At each stage of the product lifecycle for a medical device understanding IP matters and reacting accordingly is vital. Design patents and other means of IP protection such as copyright for software and trademarks to protect the brand all play their role in the successful commercialization of a medical device.
However, most companies involved in device innovation are necessarily small and medium-sized entities (SMEs) that are almost always constrained by resources in general, and budgets in particular. This places stress on the IP budget.
Still, many SMEs appreciate IP's importance. In our recent report on the patent landscape for point-of-care diagnostic assays and devices, Microbial Infection: Point-of-care diagnostics we found that SMEs are very active in patenting point-of-care diagnostic inventions: over half (51%) of patent applications worldwide over the last five years in this field were filed by private companies and of these, 71% were filed by SMEs.
So, where does IP fit into the product life cycle?

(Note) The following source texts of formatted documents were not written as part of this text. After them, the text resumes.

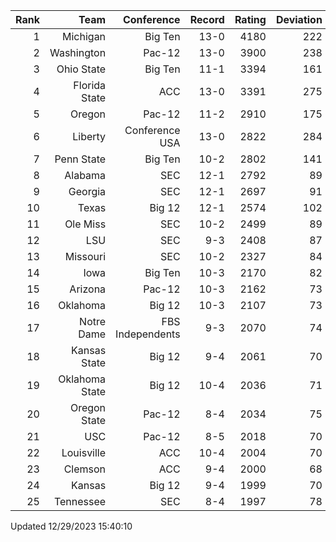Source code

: | Rank  | Team                 | Conference           | Record   | Rating | Deviation |
| ---:  | ---:                 | ---:                 | ---:     | ---:   | ---:      |
| 1     | Michigan             | Big Ten              | 13-0     | 4180   | 222       |
| 2     | Washington           | Pac-12               | 13-0     | 3900   | 238       |
| 3     | Ohio State           | Big Ten              | 11-1     | 3394   | 161       |
| 4     | Florida State        | ACC                  | 13-0     | 3391   | 275       |
| 5     | Oregon               | Pac-12               | 11-2     | 2910   | 175       |
| 6     | Liberty              | Conference USA       | 13-0     | 2822   | 284       |
| 7     | Penn State           | Big Ten              | 10-2     | 2802   | 141       |
| 8     | Alabama              | SEC                  | 12-1     | 2792   | 89        |
| 9     | Georgia              | SEC                  | 12-1     | 2697   | 91        |
| 10    | Texas                | Big 12               | 12-1     | 2574   | 102       |
| 11    | Ole Miss             | SEC                  | 10-2     | 2499   | 89        |
| 12    | LSU                  | SEC                  | 9-3      | 2408   | 87        |
| 13    | Missouri             | SEC                  | 10-2     | 2327   | 84        |
| 14    | Iowa                 | Big Ten              | 10-3     | 2170   | 82        |
| 15    | Arizona              | Pac-12               | 10-3     | 2162   | 73        |
| 16    | Oklahoma             | Big 12               | 10-3     | 2107   | 73        |
| 17    | Notre Dame           | FBS Independents     | 9-3      | 2070   | 74        |
| 18    | Kansas State         | Big 12               | 9-4      | 2061   | 70        |
| 19    | Oklahoma State       | Big 12               | 10-4     | 2036   | 71        |
| 20    | Oregon State         | Pac-12               | 8-4      | 2034   | 75        |
| 21    | USC                  | Pac-12               | 8-5      | 2018   | 70        |
| 22    | Louisville           | ACC                  | 10-4     | 2004   | 70        |
| 23    | Clemson              | ACC                  | 9-4      | 2000   | 68        |
| 24    | Kansas               | Big 12               | 9-4      | 1999   | 70        |
| 25    | Tennessee            | SEC                  | 8-4      | 1997   | 78        |

Updated 12/29/2023 15:40:10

Different considerations need to be made in depending on the phase:
At the conception or research phase, an initial idea leading to the product is formed and several IP questions loom large: Is the product, or some aspects of it, new? Where does it sit with the prior art? Do third parties have IP rights that could prevent progress to a marketable product? If so, when will those rights expire?
Freedom to operate is a key question. Spending time and effort on good quality searches and analysis of the results pays dividends here. Spending money at this stage can avoid costly revisions at the product development phase, or even shuttering of the project.

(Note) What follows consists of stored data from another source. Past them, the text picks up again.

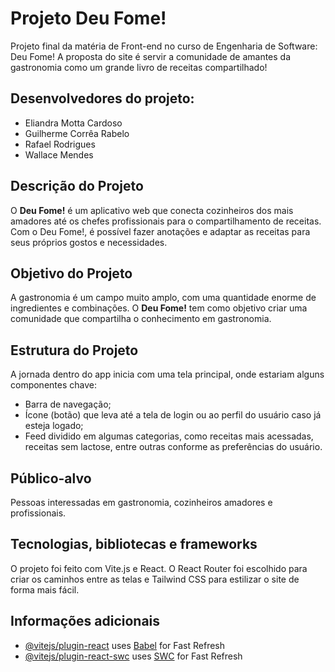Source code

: # Projeto Deu Fome!
Projeto final da matéria de Front-end no curso de Engenharia de Software: Deu Fome! A proposta do site é servir a comunidade de amantes da gastronomia como um grande livro de receitas compartilhado!

## Desenvolvedores do projeto:

- Eliandra Motta Cardoso
- Guilherme Corrêa Rabelo
- Rafael Rodrigues
- Wallace Mendes

## Descrição do Projeto

O **Deu Fome!** é um aplicativo web que conecta cozinheiros dos mais amadores até os chefes profissionais para o compartilhamento de receitas. Com o Deu Fome!, é possível fazer anotações e adaptar as receitas para seus próprios gostos e necessidades.

## Objetivo do Projeto

A gastronomia é um campo muito amplo, com uma quantidade enorme de ingredientes e combinações. O **Deu Fome!** tem como objetivo criar uma comunidade que compartilha o conhecimento em gastronomia.

## Estrutura do Projeto

A jornada dentro do app inicia com uma tela principal, onde estariam alguns componentes chave:

- Barra de navegação;
- Ícone (botão) que leva até a tela de login ou ao perfil do usuário caso já esteja logado;
- Feed dividido em algumas categorias, como receitas mais acessadas, receitas sem lactose, entre outras conforme as preferências do usuário.

## Público-alvo

Pessoas interessadas em gastronomia, cozinheiros amadores e profissionais.

## Tecnologias, bibliotecas e frameworks

O projeto foi feito com Vite.js e React. O React Router foi escolhido para criar os caminhos entre as telas e Tailwind CSS para estilizar o site de forma mais fácil.

## Informações adicionais
- [@vitejs/plugin-react](https://github.com/vitejs/vite-plugin-react/blob/main/packages/plugin-react/README.md) uses [Babel](https://babeljs.io/) for Fast Refresh
- [@vitejs/plugin-react-swc](https://github.com/vitejs/vite-plugin-react-swc) uses [SWC](https://swc.rs/) for Fast Refresh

Even if the field seems clear for the new product, good searches build a valuable database of relevant technology that helps inform the research group. Old technology that has been “forgotten” can be surprising, even to specialists.
If there are relevant third-party IP rights those implications must be considered. Can developers of new devices license those rights in? Do they have to contemplate dealing with a third party, which has controlling IP for the proposed product being developed?
Answers to such questions will determine whether or not the project is worth pursuing, assuming the concept has met the threshold in other non-IP related considerations. Developers may choose to file patent applications for their invention at this time, and they can prove essential to secure investment for product development.
Product Development Phase
As the project progresses through to more concrete development, testing, and then production phases, preserving confidentiality and ensuring that IP protection is in place as far as possible is imperative.
The timing of filing of further patent applications (and/or design registrations) is important. For many types of medical devices, there is a risk that confidentiality may be lost during the product development phase. This is because development of a device requires testing, eventually in a real life situation, with clinical trials required for many types of devices. Care has to be taken to ensure that any patent applications are filed before a device goes public.
Filing patent applications as the product evolves and with regular review of the situation as the project continues are always a good idea.
Does a change in the product materially affect the relevance of already filed patent applications? If so, should a new filing be made and if so when?
Design registrations are normally made around the time when the finished form of the product is decided, but late changes to the design can happen. This can lead to the requirement for new filings that show the modification, especially for devices where how the product looks is a selling point.
In the production phase, where the product is approved and on sale, understanding the IP rights that makers of new devices have, and having a realistic view of their strength is important. Can they defend the product against competitor activity? Is there a strategy in place for this?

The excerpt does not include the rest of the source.